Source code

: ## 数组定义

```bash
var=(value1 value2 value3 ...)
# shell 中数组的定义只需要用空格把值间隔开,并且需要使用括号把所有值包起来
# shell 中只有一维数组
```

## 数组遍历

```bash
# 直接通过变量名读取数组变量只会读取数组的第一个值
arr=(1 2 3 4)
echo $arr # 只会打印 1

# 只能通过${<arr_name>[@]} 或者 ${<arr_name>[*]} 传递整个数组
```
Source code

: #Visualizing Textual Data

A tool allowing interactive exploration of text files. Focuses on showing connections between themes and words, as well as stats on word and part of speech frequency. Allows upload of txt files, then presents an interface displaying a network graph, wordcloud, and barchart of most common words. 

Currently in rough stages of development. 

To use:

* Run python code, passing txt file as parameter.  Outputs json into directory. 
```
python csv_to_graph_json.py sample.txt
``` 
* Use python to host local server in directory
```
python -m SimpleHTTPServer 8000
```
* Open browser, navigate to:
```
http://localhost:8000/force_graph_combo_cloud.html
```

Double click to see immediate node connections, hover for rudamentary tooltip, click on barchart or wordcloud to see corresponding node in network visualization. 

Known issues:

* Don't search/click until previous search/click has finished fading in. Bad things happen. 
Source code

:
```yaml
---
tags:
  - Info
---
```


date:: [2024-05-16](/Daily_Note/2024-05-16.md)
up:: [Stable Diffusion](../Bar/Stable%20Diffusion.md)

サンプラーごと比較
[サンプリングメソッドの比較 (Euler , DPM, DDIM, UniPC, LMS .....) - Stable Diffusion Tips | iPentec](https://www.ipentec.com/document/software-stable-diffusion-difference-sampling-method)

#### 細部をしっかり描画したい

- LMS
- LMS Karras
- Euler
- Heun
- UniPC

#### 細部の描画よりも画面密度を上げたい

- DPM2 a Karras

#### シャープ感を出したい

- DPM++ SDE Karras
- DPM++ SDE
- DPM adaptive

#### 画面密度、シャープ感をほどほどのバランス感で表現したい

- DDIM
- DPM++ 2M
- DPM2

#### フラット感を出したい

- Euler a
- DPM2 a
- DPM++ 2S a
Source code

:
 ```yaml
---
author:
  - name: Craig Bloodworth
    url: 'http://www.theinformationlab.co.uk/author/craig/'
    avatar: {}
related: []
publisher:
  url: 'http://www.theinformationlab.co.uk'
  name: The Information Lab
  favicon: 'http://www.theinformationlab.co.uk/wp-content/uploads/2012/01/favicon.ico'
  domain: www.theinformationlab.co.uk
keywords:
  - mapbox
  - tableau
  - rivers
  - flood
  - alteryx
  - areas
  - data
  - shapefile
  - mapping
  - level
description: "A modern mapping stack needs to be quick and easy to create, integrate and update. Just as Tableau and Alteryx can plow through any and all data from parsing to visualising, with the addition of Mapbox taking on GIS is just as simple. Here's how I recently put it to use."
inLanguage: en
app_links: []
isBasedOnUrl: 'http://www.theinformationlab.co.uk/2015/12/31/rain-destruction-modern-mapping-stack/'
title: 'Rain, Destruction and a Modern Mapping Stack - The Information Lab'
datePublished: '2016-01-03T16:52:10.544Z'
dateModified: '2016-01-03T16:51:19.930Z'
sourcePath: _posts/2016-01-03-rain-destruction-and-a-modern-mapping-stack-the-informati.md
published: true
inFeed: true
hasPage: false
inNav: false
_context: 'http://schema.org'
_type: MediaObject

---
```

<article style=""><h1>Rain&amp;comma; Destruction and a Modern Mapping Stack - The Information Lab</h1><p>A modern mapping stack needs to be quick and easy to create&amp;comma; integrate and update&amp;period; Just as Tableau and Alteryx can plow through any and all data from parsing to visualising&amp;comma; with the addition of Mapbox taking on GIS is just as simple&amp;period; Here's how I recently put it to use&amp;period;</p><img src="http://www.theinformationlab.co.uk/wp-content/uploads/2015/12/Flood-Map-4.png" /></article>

· · · · ·

→ Task directions: Write the entries again, exactly as they stand.

→ Output below:
Source code

: ## 数组定义

```bash
var=(value1 value2 value3 ...)
# shell 中数组的定义只需要用空格把值间隔开,并且需要使用括号把所有值包起来
# shell 中只有一维数组
```

## 数组遍历

```bash
# 直接通过变量名读取数组变量只会读取数组的第一个值
arr=(1 2 3 4)
echo $arr # 只会打印 1

# 只能通过${<arr_name>[@]} 或者 ${<arr_name>[*]} 传递整个数组
```
Source code

: #Visualizing Textual Data

A tool allowing interactive exploration of text files. Focuses on showing connections between themes and words, as well as stats on word and part of speech frequency. Allows upload of txt files, then presents an interface displaying a network graph, wordcloud, and barchart of most common words. 

Currently in rough stages of development. 

To use:

* Run python code, passing txt file as parameter.  Outputs json into directory. 
```
python csv_to_graph_json.py sample.txt
``` 
* Use python to host local server in directory
```
python -m SimpleHTTPServer 8000
```
* Open browser, navigate to:
```
http://localhost:8000/force_graph_combo_cloud.html
```

Double click to see immediate node connections, hover for rudamentary tooltip, click on barchart or wordcloud to see corresponding node in network visualization. 

Known issues:

* Don't search/click until previous search/click has finished fading in. Bad things happen. 
Source code

:
```yaml
---
tags:
  - Info
---
```


date:: [2024-05-16](/Daily_Note/2024-05-16.md)
up:: [Stable Diffusion](../Bar/Stable%20Diffusion.md)

サンプラーごと比較
[サンプリングメソッドの比較 (Euler , DPM, DDIM, UniPC, LMS .....) - Stable Diffusion Tips | iPentec](https://www.ipentec.com/document/software-stable-diffusion-difference-sampling-method)

#### 細部をしっかり描画したい

- LMS
- LMS Karras
- Euler
- Heun
- UniPC

#### 細部の描画よりも画面密度を上げたい

- DPM2 a Karras

#### シャープ感を出したい

- DPM++ SDE Karras
- DPM++ SDE
- DPM adaptive

#### 画面密度、シャープ感をほどほどのバランス感で表現したい

- DDIM
- DPM++ 2M
- DPM2

#### フラット感を出したい

- Euler a
- DPM2 a
- DPM++ 2S a
Source code

:
 ```yaml
---
author:
  - name: Craig Bloodworth
    url: 'http://www.theinformationlab.co.uk/author/craig/'
    avatar: {}
related: []
publisher:
  url: 'http://www.theinformationlab.co.uk'
  name: The Information Lab
  favicon: 'http://www.theinformationlab.co.uk/wp-content/uploads/2012/01/favicon.ico'
  domain: www.theinformationlab.co.uk
keywords:
  - mapbox
  - tableau
  - rivers
  - flood
  - alteryx
  - areas
  - data
  - shapefile
  - mapping
  - level
description: "A modern mapping stack needs to be quick and easy to create, integrate and update. Just as Tableau and Alteryx can plow through any and all data from parsing to visualising, with the addition of Mapbox taking on GIS is just as simple. Here's how I recently put it to use."
inLanguage: en
app_links: []
isBasedOnUrl: 'http://www.theinformationlab.co.uk/2015/12/31/rain-destruction-modern-mapping-stack/'
title: 'Rain, Destruction and a Modern Mapping Stack - The Information Lab'
datePublished: '2016-01-03T16:52:10.544Z'
dateModified: '2016-01-03T16:51:19.930Z'
sourcePath: _posts/2016-01-03-rain-destruction-and-a-modern-mapping-stack-the-informati.md
published: true
inFeed: true
hasPage: false
inNav: false
_context: 'http://schema.org'
_type: MediaObject

---
```

<article style=""><h1>Rain&amp;comma; Destruction and a Modern Mapping Stack - The Information Lab</h1><p>A modern mapping stack needs to be quick and easy to create&amp;comma; integrate and update&amp;period; Just as Tableau and Alteryx can plow through any and all data from parsing to visualising&amp;comma; with the addition of Mapbox taking on GIS is just as simple&amp;period; Here's how I recently put it to use&amp;period;</p><img src="http://www.theinformationlab.co.uk/wp-content/uploads/2015/12/Flood-Map-4.png" /></article>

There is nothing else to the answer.